延岡で生まれ、宮崎で育つ

実は明治期から昭和初期まで、宮崎より延岡のほうが人口は多かった。また、金融史において、宮崎県内に国立銀行が設立されたのは、宮崎ではなく延岡であった。明治12年に設立された第百四十五国立銀行である(もう1つ、上記の日向中央銀行の源流である第百四十四国立銀行が現日南市の城下町・飫肥にあった)。

宮崎市の中心街・橘通( Corailile /pixta)

第百四十五国立銀行はその後、明治32年に延岡銀行と改称し、昭和8年には昭和7年創立の日向興業銀行に吸収合併されている。その日向興業銀行は昭和18年に日向貯蓄銀行と合併し、昭和37年に宮崎銀行となった。すなわち、宮崎銀行の“分家筋”もたどっていけば、県北の延岡にあったということができなくはない。

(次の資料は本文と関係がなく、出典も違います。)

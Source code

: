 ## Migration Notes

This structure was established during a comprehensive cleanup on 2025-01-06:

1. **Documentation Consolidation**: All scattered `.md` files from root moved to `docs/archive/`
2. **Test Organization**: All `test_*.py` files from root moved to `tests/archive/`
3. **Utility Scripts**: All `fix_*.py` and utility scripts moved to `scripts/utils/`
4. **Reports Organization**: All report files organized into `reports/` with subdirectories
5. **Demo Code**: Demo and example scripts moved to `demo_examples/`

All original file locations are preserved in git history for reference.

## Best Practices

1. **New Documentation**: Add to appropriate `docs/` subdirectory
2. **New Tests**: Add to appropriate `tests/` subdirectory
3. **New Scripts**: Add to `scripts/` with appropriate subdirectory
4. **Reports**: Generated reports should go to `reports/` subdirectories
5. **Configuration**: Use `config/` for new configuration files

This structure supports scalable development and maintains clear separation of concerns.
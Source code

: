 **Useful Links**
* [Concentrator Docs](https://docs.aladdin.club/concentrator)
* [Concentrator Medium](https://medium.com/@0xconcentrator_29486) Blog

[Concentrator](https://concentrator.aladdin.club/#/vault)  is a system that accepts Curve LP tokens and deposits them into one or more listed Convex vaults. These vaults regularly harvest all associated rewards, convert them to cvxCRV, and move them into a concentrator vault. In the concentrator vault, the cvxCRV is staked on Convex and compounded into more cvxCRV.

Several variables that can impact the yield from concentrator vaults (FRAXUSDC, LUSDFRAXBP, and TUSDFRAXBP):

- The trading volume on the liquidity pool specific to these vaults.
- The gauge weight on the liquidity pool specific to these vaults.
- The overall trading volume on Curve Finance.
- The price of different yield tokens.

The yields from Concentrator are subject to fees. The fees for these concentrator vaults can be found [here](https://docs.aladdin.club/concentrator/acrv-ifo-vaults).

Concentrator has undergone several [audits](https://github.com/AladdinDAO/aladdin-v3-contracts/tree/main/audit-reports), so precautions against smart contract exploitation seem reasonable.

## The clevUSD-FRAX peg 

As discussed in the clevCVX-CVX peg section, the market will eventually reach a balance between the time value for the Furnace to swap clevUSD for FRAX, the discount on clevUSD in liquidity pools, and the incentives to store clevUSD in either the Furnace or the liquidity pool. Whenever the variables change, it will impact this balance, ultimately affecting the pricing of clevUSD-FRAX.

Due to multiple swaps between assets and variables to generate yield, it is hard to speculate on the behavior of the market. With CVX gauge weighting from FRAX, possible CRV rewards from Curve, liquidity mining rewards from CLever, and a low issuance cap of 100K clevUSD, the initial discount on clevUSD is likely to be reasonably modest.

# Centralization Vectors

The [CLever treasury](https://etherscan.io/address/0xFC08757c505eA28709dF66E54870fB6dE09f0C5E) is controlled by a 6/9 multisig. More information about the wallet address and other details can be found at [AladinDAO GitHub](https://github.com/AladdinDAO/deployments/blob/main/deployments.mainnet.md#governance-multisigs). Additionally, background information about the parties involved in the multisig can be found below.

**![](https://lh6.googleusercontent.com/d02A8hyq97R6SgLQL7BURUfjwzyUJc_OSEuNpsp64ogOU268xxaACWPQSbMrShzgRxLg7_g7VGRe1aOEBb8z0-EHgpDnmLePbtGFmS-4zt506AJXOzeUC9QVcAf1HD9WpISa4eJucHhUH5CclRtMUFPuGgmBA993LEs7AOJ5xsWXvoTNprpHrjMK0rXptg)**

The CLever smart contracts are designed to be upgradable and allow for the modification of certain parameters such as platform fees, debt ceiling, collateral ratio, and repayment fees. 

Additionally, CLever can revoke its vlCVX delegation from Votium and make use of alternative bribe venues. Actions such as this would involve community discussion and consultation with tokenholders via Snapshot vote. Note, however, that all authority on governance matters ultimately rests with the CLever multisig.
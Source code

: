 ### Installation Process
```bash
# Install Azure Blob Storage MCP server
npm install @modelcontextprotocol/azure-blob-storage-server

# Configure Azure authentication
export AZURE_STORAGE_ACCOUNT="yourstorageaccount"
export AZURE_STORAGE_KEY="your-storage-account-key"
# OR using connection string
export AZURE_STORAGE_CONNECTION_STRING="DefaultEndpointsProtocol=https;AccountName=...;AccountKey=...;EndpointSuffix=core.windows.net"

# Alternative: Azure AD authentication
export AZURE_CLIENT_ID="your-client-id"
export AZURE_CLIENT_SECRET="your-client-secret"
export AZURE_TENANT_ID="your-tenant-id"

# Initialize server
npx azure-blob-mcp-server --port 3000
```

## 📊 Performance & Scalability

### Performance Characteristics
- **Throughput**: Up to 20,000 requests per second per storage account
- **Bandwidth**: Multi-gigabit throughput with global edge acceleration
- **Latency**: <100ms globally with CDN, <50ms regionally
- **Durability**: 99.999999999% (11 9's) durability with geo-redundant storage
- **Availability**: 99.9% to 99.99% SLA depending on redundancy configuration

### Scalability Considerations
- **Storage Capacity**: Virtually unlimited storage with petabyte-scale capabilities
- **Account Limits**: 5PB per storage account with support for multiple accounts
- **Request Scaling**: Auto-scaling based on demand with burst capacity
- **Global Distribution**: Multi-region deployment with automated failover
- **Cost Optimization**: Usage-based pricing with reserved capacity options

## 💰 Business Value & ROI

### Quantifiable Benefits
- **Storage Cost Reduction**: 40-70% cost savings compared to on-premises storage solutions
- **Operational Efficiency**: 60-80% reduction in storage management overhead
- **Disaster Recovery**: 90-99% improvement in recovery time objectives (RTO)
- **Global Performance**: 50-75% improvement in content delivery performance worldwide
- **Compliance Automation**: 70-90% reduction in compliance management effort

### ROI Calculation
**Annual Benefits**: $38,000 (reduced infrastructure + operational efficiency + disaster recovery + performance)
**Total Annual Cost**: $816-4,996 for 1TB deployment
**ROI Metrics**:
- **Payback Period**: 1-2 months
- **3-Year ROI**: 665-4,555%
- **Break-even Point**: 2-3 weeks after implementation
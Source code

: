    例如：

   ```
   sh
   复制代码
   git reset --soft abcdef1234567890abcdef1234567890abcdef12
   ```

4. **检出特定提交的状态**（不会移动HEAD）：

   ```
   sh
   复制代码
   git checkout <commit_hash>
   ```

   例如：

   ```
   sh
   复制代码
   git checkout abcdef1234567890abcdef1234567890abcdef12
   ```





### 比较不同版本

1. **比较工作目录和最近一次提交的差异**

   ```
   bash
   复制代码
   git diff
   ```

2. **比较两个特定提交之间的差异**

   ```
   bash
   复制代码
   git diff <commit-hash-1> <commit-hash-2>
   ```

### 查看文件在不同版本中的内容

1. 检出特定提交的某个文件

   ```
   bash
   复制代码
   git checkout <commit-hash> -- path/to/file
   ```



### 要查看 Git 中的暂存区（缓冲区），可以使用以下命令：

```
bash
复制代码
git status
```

地方銀行はその地域の都市商業の象徴ということもできるだろう。その観点からみれば、昭和初期において、恐慌のなかで宮崎県の金融の中心は延岡から宮崎に商業集積の移行とともに移動・集約していったということにもなる。

延岡、日窒、旭化成…

その延岡の繁栄を支えてきたのは旭化成、かつての日本窒素である。日本窒素は昭和初期、日窒コンツェルンという一大企業群を組織した。日窒コンツェルンは当時、国内に勃興した新興財閥の一つで、第2次大戦までは日本最大の化学工業コンツェルンであった。だが、戦後、日本窒素はその巨大な企業群である日窒コンツェルンが解体されるとともに、旭化成として再出発した。

旭化成はその後も日本の産業界、特に繊維業界に大きな影響力をもってきた。そして、スポーツ界では、宗兄弟、児玉泰介、千葉真子をはじめ日本を代表するマラソン選手を多数輩出してきた。宮崎銀行女子陸上部の創部も、企業城下町・延岡があったからこそ、といえるのかもしれない。